• **REQUIRED ACTION**: In the records below, find each line that holds "oven" and return it.

----- INPUT MATERIAL -----

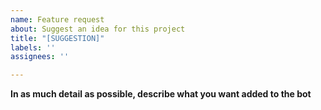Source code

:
 ```yaml
---
name: Feature request
about: Suggest an idea for this project
title: "[SUGGESTION]"
labels: ''
assignees: ''

---
```


**In as much detail as possible, describe what you want added to the bot**
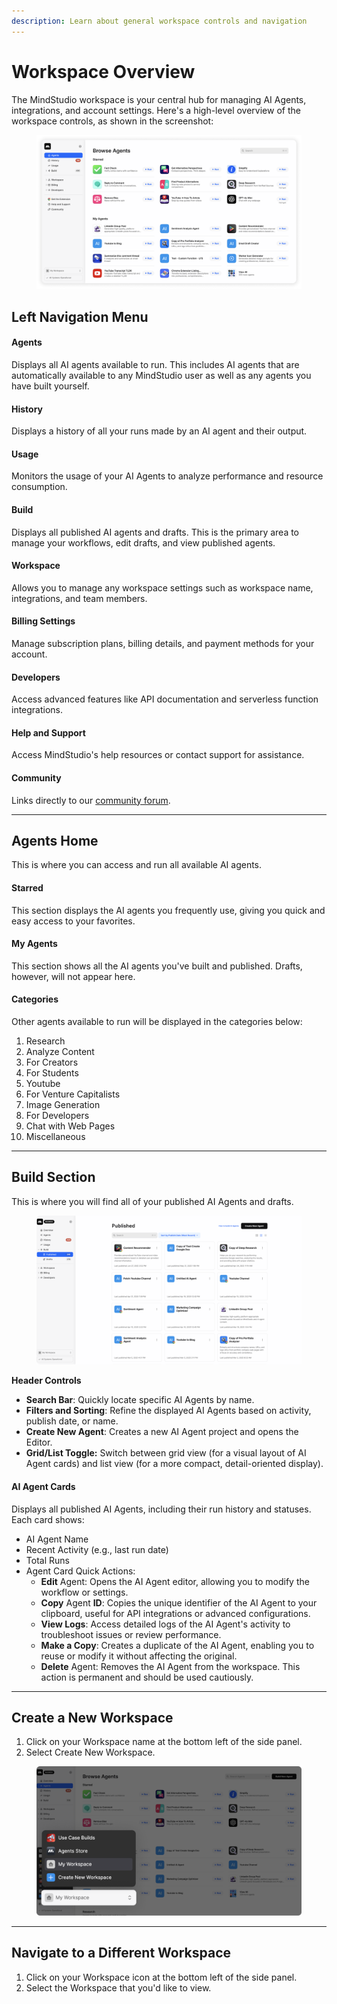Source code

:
 ```yaml
---
description: Learn about general workspace controls and navigation
---
```


# Workspace Overview

The MindStudio workspace is your central hub for managing AI Agents, integrations, and account settings. Here's a high-level overview of the workspace controls, as shown in the screenshot:

<figure><img src="../.gitbook/assets/Screenshot Capture - 2025-04-02 - 15-25-15 1.png" alt=""><figcaption></figcaption></figure>

## **Left Navigation Menu**

#### **Agents**

Displays all AI agents available to run. This includes AI agents that are automatically available to any MindStudio user as well as any agents you have built yourself.&#x20;

#### **History**

Displays a history of all your runs made by an AI agent and their output.

#### **Usage**

Monitors the usage of your AI Agents to analyze performance and resource consumption.

#### **Build**

Displays all published AI agents and drafts. This is the primary area to manage your workflows, edit drafts, and view published agents.

#### **Workspace**

Allows you to manage any workspace settings such as workspace name, integrations, and team members.

#### **Billing Settings**

Manage subscription plans, billing details, and payment methods for your account.

#### **Developers**

Access advanced features like API documentation and serverless function integrations.

#### **Help and Support**

Access MindStudio's help resources or contact support for assistance.

#### **Community**

Links directly to our [community forum](https://community.mindstudio.ai/).

***

## **Agents Home**

This is where you can access and run all available AI agents.&#x20;

#### **Starred**

This section displays the AI agents you frequently use, giving you quick and easy access to your favorites.&#x20;

#### **My Agents**

This section shows all the AI agents you've built and published. Drafts, however, will not appear here.

#### **Categories**

Other agents available to run will be displayed in the categories below:

1. Research
2. Analyze Content
3. For Creators&#x20;
4. For Students&#x20;
5. Youtube&#x20;
6. For Venture Capitalists
7. Image Generation
8. For Developers&#x20;
9. Chat with Web Pages
10. Miscellaneous&#x20;

***

## **Build Section**

This is where you will find all of your published AI Agents and drafts.

<figure><img src="../.gitbook/assets/Build Workpace.png" alt=""><figcaption></figcaption></figure>

**Header Controls**

* **Search Bar**: Quickly locate specific AI Agents by name.
* **Filters and Sorting**: Refine the displayed AI Agents based on activity, publish date, or name.
* **Create New Agent**: Creates a new AI Agent project and opens the Editor.
* **Grid/List Toggle:** Switch between grid view (for a visual layout of AI Agent cards) and list view (for a more compact, detail-oriented display).

#### **AI** Agent **Cards**

Displays all published AI Agents, including their run history and statuses. Each card shows:

* AI Agent Name
* Recent Activity (e.g., last run date)
* Total Runs
* Agent Card Quick Actions:
  * **Edit** Agent: Opens the AI Agent editor, allowing you to modify the workflow or settings.
  * **Copy** Agent **ID**: Copies the unique identifier of the AI Agent to your clipboard, useful for API integrations or advanced configurations.
  * **View Logs**: Access detailed logs of the AI Agent's activity to troubleshoot issues or review performance.
  * **Make a Copy**: Creates a duplicate of the AI Agent, enabling you to reuse or modify it without affecting the original.
  * **Delete** Agent: Removes the AI Agent from the workspace. This action is permanent and should be used cautiously.

***

## Create a New Workspace

1. Click on your Workspace name at the bottom left of the side panel.
2. Select Create New Workspace.&#x20;

<figure><img src="../.gitbook/assets/Change workspace.png" alt=""><figcaption></figcaption></figure>

***

## Navigate to a Different Workspace

1. Click on your Workspace icon at the bottom left of the side panel.
2. Select the Workspace that you'd like to view.&#x20;

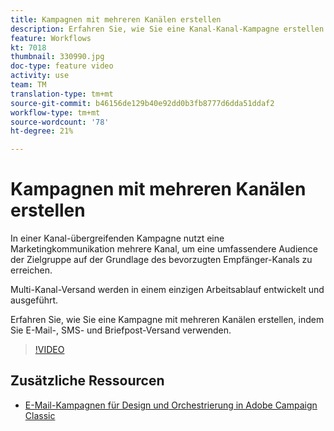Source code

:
 ```yaml
---
title: Kampagnen mit mehreren Kanälen erstellen
description: Erfahren Sie, wie Sie eine Kanal-Kanal-Kampagne erstellen.
feature: Workflows
kt: 7018
thumbnail: 330990.jpg
doc-type: feature video
activity: use
team: TM
translation-type: tm+mt
source-git-commit: b46156de129b40e92dd0b3fb8777d6dda51ddaf2
workflow-type: tm+mt
source-wordcount: '78'
ht-degree: 21%

---
```



# Kampagnen mit mehreren Kanälen erstellen

In einer Kanal-übergreifenden Kampagne nutzt eine Marketingkommunikation mehrere Kanal, um eine umfassendere Audience der Zielgruppe auf der Grundlage des bevorzugten Empfänger-Kanals zu erreichen.

Multi-Kanal-Versand werden in einem einzigen Arbeitsablauf entwickelt und ausgeführt.

Erfahren Sie, wie Sie eine Kampagne mit mehreren Kanälen erstellen, indem Sie E-Mail-, SMS- und Briefpost-Versand verwenden.

>[!VIDEO](https://video.tv.adobe.com/v/330990?quality=12)

## Zusätzliche Ressourcen

* [E-Mail-Kampagnen für Design und Orchestrierung in Adobe Campaign Classic](https://helpx.adobe.com/campaign/classic/how-to/design-orchestrate-email-campaigns-in-campaign-classic.html)

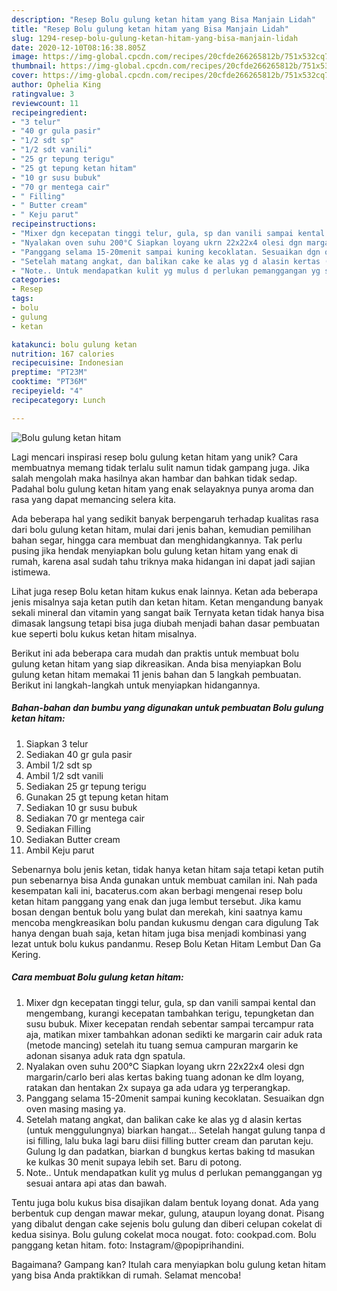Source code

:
 ```yaml
---
description: "Resep Bolu gulung ketan hitam yang Bisa Manjain Lidah"
title: "Resep Bolu gulung ketan hitam yang Bisa Manjain Lidah"
slug: 1294-resep-bolu-gulung-ketan-hitam-yang-bisa-manjain-lidah
date: 2020-12-10T08:16:38.805Z
image: https://img-global.cpcdn.com/recipes/20cfde266265812b/751x532cq70/bolu-gulung-ketan-hitam-foto-resep-utama.jpg
thumbnail: https://img-global.cpcdn.com/recipes/20cfde266265812b/751x532cq70/bolu-gulung-ketan-hitam-foto-resep-utama.jpg
cover: https://img-global.cpcdn.com/recipes/20cfde266265812b/751x532cq70/bolu-gulung-ketan-hitam-foto-resep-utama.jpg
author: Ophelia King
ratingvalue: 3
reviewcount: 11
recipeingredient:
- "3 telur"
- "40 gr gula pasir"
- "1/2 sdt sp"
- "1/2 sdt vanili"
- "25 gr tepung terigu"
- "25 gt tepung ketan hitam"
- "10 gr susu bubuk"
- "70 gr mentega cair"
- " Filling"
- " Butter cream"
- " Keju parut"
recipeinstructions:
- "Mixer dgn kecepatan tinggi telur, gula, sp dan vanili sampai kental dan mengembang, kurangi kecepatan tambahkan terigu, tepungketan dan susu bubuk. Mixer kecepatan rendah sebentar sampai tercampur rata aja, matikan mixer tambahkan adonan sedikti ke margarin cair aduk rata (metode mancing) setelah itu tuang semua campuran margarin ke adonan sisanya aduk rata dgn spatula."
- "Nyalakan oven suhu 200°C Siapkan loyang ukrn 22x22x4 olesi dgn margarin/carlo beri alas kertas baking tuang adonan ke dlm loyang, ratakan dan hentakan 2x supaya ga ada udara yg terperangkap."
- "Panggang selama 15-20menit sampai kuning kecoklatan. Sesuaikan dgn oven masing masing ya."
- "Setelah matang angkat, dan balikan cake ke alas yg d alasin kertas (untuk menggulungnya) biarkan hangat... Setelah hangat gulung tanpa d isi filling, lalu buka lagi baru diisi filling butter cream dan parutan keju. Gulung lg dan padatkan, biarkan d bungkus kertas baking td masukan ke kulkas 30 menit supaya lebih set. Baru di potong."
- "Note.. Untuk mendapatkan kulit yg mulus d perlukan pemanggangan yg sesuai antara api atas dan bawah."
categories:
- Resep
tags:
- bolu
- gulung
- ketan

katakunci: bolu gulung ketan 
nutrition: 167 calories
recipecuisine: Indonesian
preptime: "PT23M"
cooktime: "PT36M"
recipeyield: "4"
recipecategory: Lunch

---
```



![Bolu gulung ketan hitam](https://img-global.cpcdn.com/recipes/20cfde266265812b/751x532cq70/bolu-gulung-ketan-hitam-foto-resep-utama.jpg)

Lagi mencari inspirasi resep bolu gulung ketan hitam yang unik? Cara membuatnya memang tidak terlalu sulit namun tidak gampang juga. Jika salah mengolah maka hasilnya akan hambar dan bahkan tidak sedap. Padahal bolu gulung ketan hitam yang enak selayaknya punya aroma dan rasa yang dapat memancing selera kita.

Ada beberapa hal yang sedikit banyak berpengaruh terhadap kualitas rasa dari bolu gulung ketan hitam, mulai dari jenis bahan, kemudian pemilihan bahan segar, hingga cara membuat dan menghidangkannya. Tak perlu pusing jika hendak menyiapkan bolu gulung ketan hitam yang enak di rumah, karena asal sudah tahu triknya maka hidangan ini dapat jadi sajian istimewa.

Lihat juga resep Bolu ketan hitam kukus enak lainnya. Ketan ada beberapa jenis misalnya saja ketan putih dan ketan hitam. Ketan mengandung banyak sekali mineral dan vitamin yang sangat baik Ternyata ketan tidak hanya bisa dimasak langsung tetapi bisa juga diubah menjadi bahan dasar pembuatan kue seperti bolu kukus ketan hitam misalnya.


Berikut ini ada beberapa cara mudah dan praktis untuk membuat bolu gulung ketan hitam yang siap dikreasikan. Anda bisa menyiapkan Bolu gulung ketan hitam memakai 11 jenis bahan dan 5 langkah pembuatan. Berikut ini langkah-langkah untuk menyiapkan hidangannya.

<!--inarticleads1-->

##### Bahan-bahan dan bumbu yang digunakan untuk pembuatan Bolu gulung ketan hitam:

1. Siapkan 3 telur
1. Sediakan 40 gr gula pasir
1. Ambil 1/2 sdt sp
1. Ambil 1/2 sdt vanili
1. Sediakan 25 gr tepung terigu
1. Gunakan 25 gt tepung ketan hitam
1. Sediakan 10 gr susu bubuk
1. Sediakan 70 gr mentega cair
1. Sediakan  Filling
1. Sediakan  Butter cream
1. Ambil  Keju parut


Sebenarnya bolu jenis ketan, tidak hanya ketan hitam saja tetapi ketan putih pun sebenarnya bisa Anda gunakan untuk membuat camilan ini. Nah pada kesempatan kali ini, bacaterus.com akan berbagi mengenai resep bolu ketan hitam panggang yang enak dan juga lembut tersebut. Jika kamu bosan dengan bentuk bolu yang bulat dan merekah, kini saatnya kamu mencoba mengkreasikan bolu pandan kukusmu dengan cara digulung Tak hanya dengan buah saja, ketan hitam juga bisa menjadi kombinasi yang lezat untuk bolu kukus pandanmu. Resep Bolu Ketan Hitam Lembut Dan Ga Kering. 

<!--inarticleads2-->

##### Cara membuat Bolu gulung ketan hitam:

1. Mixer dgn kecepatan tinggi telur, gula, sp dan vanili sampai kental dan mengembang, kurangi kecepatan tambahkan terigu, tepungketan dan susu bubuk. Mixer kecepatan rendah sebentar sampai tercampur rata aja, matikan mixer tambahkan adonan sedikti ke margarin cair aduk rata (metode mancing) setelah itu tuang semua campuran margarin ke adonan sisanya aduk rata dgn spatula.
1. Nyalakan oven suhu 200°C Siapkan loyang ukrn 22x22x4 olesi dgn margarin/carlo beri alas kertas baking tuang adonan ke dlm loyang, ratakan dan hentakan 2x supaya ga ada udara yg terperangkap.
1. Panggang selama 15-20menit sampai kuning kecoklatan. Sesuaikan dgn oven masing masing ya.
1. Setelah matang angkat, dan balikan cake ke alas yg d alasin kertas (untuk menggulungnya) biarkan hangat... Setelah hangat gulung tanpa d isi filling, lalu buka lagi baru diisi filling butter cream dan parutan keju. Gulung lg dan padatkan, biarkan d bungkus kertas baking td masukan ke kulkas 30 menit supaya lebih set. Baru di potong.
1. Note.. Untuk mendapatkan kulit yg mulus d perlukan pemanggangan yg sesuai antara api atas dan bawah.


Tentu juga bolu kukus bisa disajikan dalam bentuk loyang donat. Ada yang berbentuk cup dengan mawar mekar, gulung, ataupun loyang donat. Pisang yang dibalut dengan cake sejenis bolu gulung dan diberi celupan cokelat di kedua sisinya. Bolu gulung cokelat moca nougat. foto: cookpad.com. Bolu panggang ketan hitam. foto: Instagram/@popiprihandini. 

Bagaimana? Gampang kan? Itulah cara menyiapkan bolu gulung ketan hitam yang bisa Anda praktikkan di rumah. Selamat mencoba!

-----

• **EXPECTED ANSWER**:
- "Nyalakan oven suhu 200°C Siapkan loyang ukrn 22x22x4 olesi dgn margarin/carlo beri alas kertas baking tuang adonan ke dlm loyang, ratakan dan hentakan 2x supaya ga ada udara yg terperangkap."
- "Panggang selama 15-20menit sampai kuning kecoklatan. Sesuaikan dgn oven masing masing ya."
1. Nyalakan oven suhu 200°C Siapkan loyang ukrn 22x22x4 olesi dgn margarin/carlo beri alas kertas baking tuang adonan ke dlm loyang, ratakan dan hentakan 2x supaya ga ada udara yg terperangkap.
1. Panggang selama 15-20menit sampai kuning kecoklatan. Sesuaikan dgn oven masing masing ya.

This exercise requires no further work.